Language was a developed invention of our evolution. Language can be as complex as a novel written by an author, to as simple as the changing of light particles from the slightest movements. Humans communicate through speaking and writing, dolphins use sound waves, bugs use vibrations, and bacteria and microorganisms speak a language of exchanging molecules. For humans, language and communication became more sophisticated as labels were developed for every action, object, and detail.
In relation to religion, the three main religions (Christianity, Judaism, Islam) that have caused worldwide chaos throughout history are all written and have similar concepts based off of one idea: a higher power and an afterlife: languages of explaining a phenomenon: giving a reason why zero became infinity. Now to me, this makes all religions seem the same. Just as “Hola” and “Hey” and “Bon Jour” all mean the same thing to some extent: a greeting. They’re all written differently, they’re all spoken differently, they’re all spoken by people of different cultures and races. Though ultimately they’re all wrapped around the same meaning: Hello.

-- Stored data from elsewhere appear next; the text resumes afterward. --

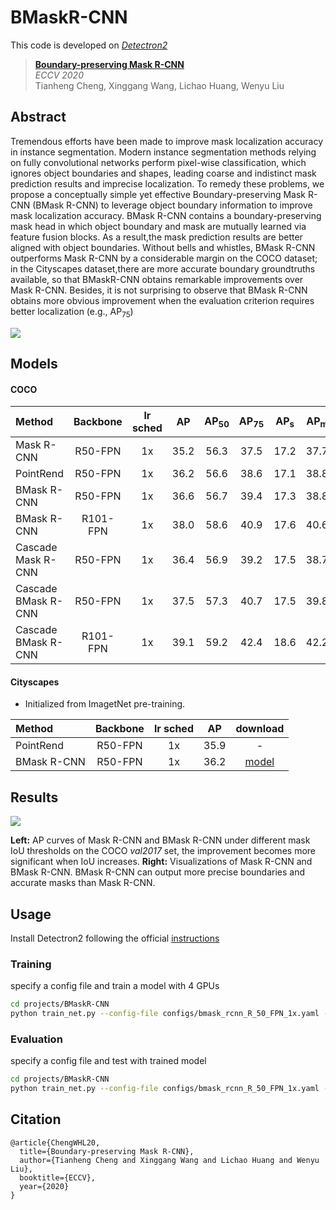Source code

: # BMaskR-CNN

This code is developed on [*Detectron2*](https://github.com/facebookresearch/detectron2)

> [**Boundary-preserving Mask R-CNN**]()  
> *ECCV 2020*    
> Tianheng Cheng, Xinggang Wang, Lichao Huang, Wenyu Liu


## Abstract
Tremendous efforts have been made to improve mask localization accuracy in instance segmentation. 
Modern instance segmentation methods relying on fully convolutional networks perform pixel-wise classification, 
which ignores object boundaries and shapes, leading coarse and indistinct mask prediction results and imprecise localization. 
To remedy these problems, we propose a conceptually simple yet effective Boundary-preserving Mask R-CNN (BMask R-CNN) to 
leverage object boundary information to improve mask localization accuracy. BMask R-CNN contains a boundary-preserving mask 
head in which object boundary and mask are mutually learned via feature fusion blocks. As a result,the mask prediction 
results are better aligned with object boundaries. Without bells and whistles, BMask R-CNN outperforms Mask R-CNN by a 
considerable margin on the COCO dataset; in the Cityscapes dataset,there are more accurate boundary groundtruths available, 
so that BMaskR-CNN obtains remarkable improvements over Mask R-CNN. Besides, it is not surprising to observe
that BMask R-CNN obtains more obvious improvement when the evaluation criterion requires better localization (e.g., AP<sub>75</sub>) 

![](./projects/BMaskR-CNN/images/arch.jpg)

## Models

#### COCO

| Method | Backbone | lr sched | AP | AP<sub>50</sub> | AP<sub>75</sub> | AP<sub>s</sub> | AP<sub>m</sub> | AP<sub>l</sub> | download |
| :--    |   :---:  |   :---:  |:--:|      :---:      |      :---:      |      :---:     |      :---:     |      :---:     |  :---:   |
| Mask R-CNN  | R50-FPN | 1x | 35.2 | 56.3 | 37.5 | 17.2 | 37.7 | 50.3 | - | 
| PointRend   | R50-FPN | 1x | 36.2 | 56.6 | 38.6 | 17.1 | 38.8 | 52.5 | - | 
| BMask R-CNN | R50-FPN | 1x | 36.6 | 56.7 | 39.4 | 17.3 | 38.8 | 53.8 | [model](https://1drv.ms/u/s!AiO3BIXgPy5wgQPnrfnAtiyPDPg2?e=C30spg) |
| BMask R-CNN | R101-FPN| 1x | 38.0 | 58.6 | 40.9 | 17.6 | 40.6 | 56.8 | [model](https://1drv.ms/u/s!AiO3BIXgPy5wgQS7Rali6QkXnrS3?e=LuTAup) |
| Cascade Mask R-CNN  | R50-FPN | 1x | 36.4 | 56.9 | 39.2 | 17.5 | 38.7 | 52.5 | - |
| Cascade BMask R-CNN | R50-FPN | 1x | 37.5 | 57.3 | 40.7 | 17.5 | 39.8 | 55.1 | [model](https://1drv.ms/u/s!AiO3BIXgPy5wgQbCmylIyL4Z4GFh?e=MNrgaD)  |
| Cascade BMask R-CNN | R101-FPN | 1x | 39.1 | 59.2 | 42.4 | 18.6 | 42.2 | 57.4 | [model](https://1drv.ms/u/s!AiO3BIXgPy5wgQbCmylIyL4Z4GFh?e=MNrgaD)  |


#### Cityscapes

* Initialized from ImagetNet pre-training.

| Method | Backbone | lr sched | AP | download |
| :--    |   :---:  |   :---:  |:--:|  :---:   |
| PointRend   | R50-FPN | 1x | 35.9 |    -     | 
| BMask R-CNN | R50-FPN | 1x | 36.2 | [model](https://1drv.ms/u/s!AiO3BIXgPy5wgQXy09QVGx89O3Fq?e=VwMp2b)|


## Results

![](./projects/BMaskR-CNN/images/curve_vis.jpg)

**Left:** AP curves of Mask R-CNN and BMask R-CNN under different mask IoU thresholds on the COCO *val2017* set, the improvement becomes more significant when IoU increases. **Right:** Visualizations of Mask R-CNN and BMask R-CNN. BMask R-CNN can output more precise boundaries and accurate masks than Mask R-CNN.

## Usage

Install Detectron2 following the official [instructions](https://detectron2.readthedocs.io/tutorials/install.html)

### Training

specify a config file and train a model with 4 GPUs

```bash
cd projects/BMaskR-CNN
python train_net.py --config-file configs/bmask_rcnn_R_50_FPN_1x.yaml --num-gpus 4
```

### Evaluation

specify a config file and test with trained model

```bash
cd projects/BMaskR-CNN
python train_net.py --config-file configs/bmask_rcnn_R_50_FPN_1x.yaml --num-gpus 4 --eval-only MODEL.WEIGHTS /path/to/model
``` 

## Citation

```
@article{ChengWHL20,
  title={Boundary-preserving Mask R-CNN},
  author={Tianheng Cheng and Xinggang Wang and Lichao Huang and Wenyu Liu},
  booktitle={ECCV},
  year={2020}
}
```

This is a decent explanation of how I see religion for what it really is. And then there is prayer. You pray that your relative will make a decent recovery in the hospital, and what happens? They recover fully, and you thank God, for answering your prayers. Maybe God didn’t answer, maybe life just happened. And in terms of language, you can replace the word “God” with the word “Universe”, and it will still essentially mean the same thing. Prayer can also be a placebo for medicine or physical and mental attributes that will help you in life. I used to pray, now I think praying is asking for a crutch and/or a placebo effect.
Religion gave my life meaning once. It gave me hope that things will get better and that I will always be protected by God if I believed in him. Whenever I felt desperate, I could turn to the Lord for guidance. I knew that he had a plan for me and that I would find and achieve my goals in life. But my beliefs in religion also gave me fear of going to hell, a feeling of being constantly judged, and an overwhelming amount of guilt. But now that these beliefs have faded away, I now sit on the concept that life is pointless.
There is absolutely no meaning. Life just happened and it is what it is. The thing is, I don’t think of suicide anymore. As a matter of fact, life being pointless to me has actually made me a stronger person.
I feel alone and I embrace the solitude. There is no God watching over me, and some might fear this, but not me, it gives me courage. I fight the fear, the fear is oppressing, it holds you back from ever gaining the courage that you’ve always had. I don’t pray for strength because I know I have the strength in me. I don’t rely on God because if I do, I won’t learn to rely on myself. I don’t pray because it gives me false hope, it makes me unprepared to face reality.
God has all the answers? No, all of the answers are within me and at my disposal. I got out of the darkest place in my life with a feeling of constant hopelessness. And as tired and hopeless as I felt, I still kept going. I never gave up. As I emerged out of the abyss, I realized that the strength and courage I so deeply desired, I never received it, because in truth I had it with me all along.
As pointless and as meaningless as life is, it still doesn’t change the fact that I’m here, alive, with my own reality at my disposal. Everyone around is looking outward to find the potential, but they will never find it and that is because you must look within yourself! That is where you will find the strength, the hope, and the courage. Give yourself hope from the phenomenon that is you.
I want to make the absolute best out of this life. I don’t know if I will ever wake up into a different life after this. And through finding such strength and hope in a pointless life, my friend I can proudly say these words: As I walk through the valley of shadows and darkness, I fear no evil, not because I believe in God, I fear no evil because I believe in myself.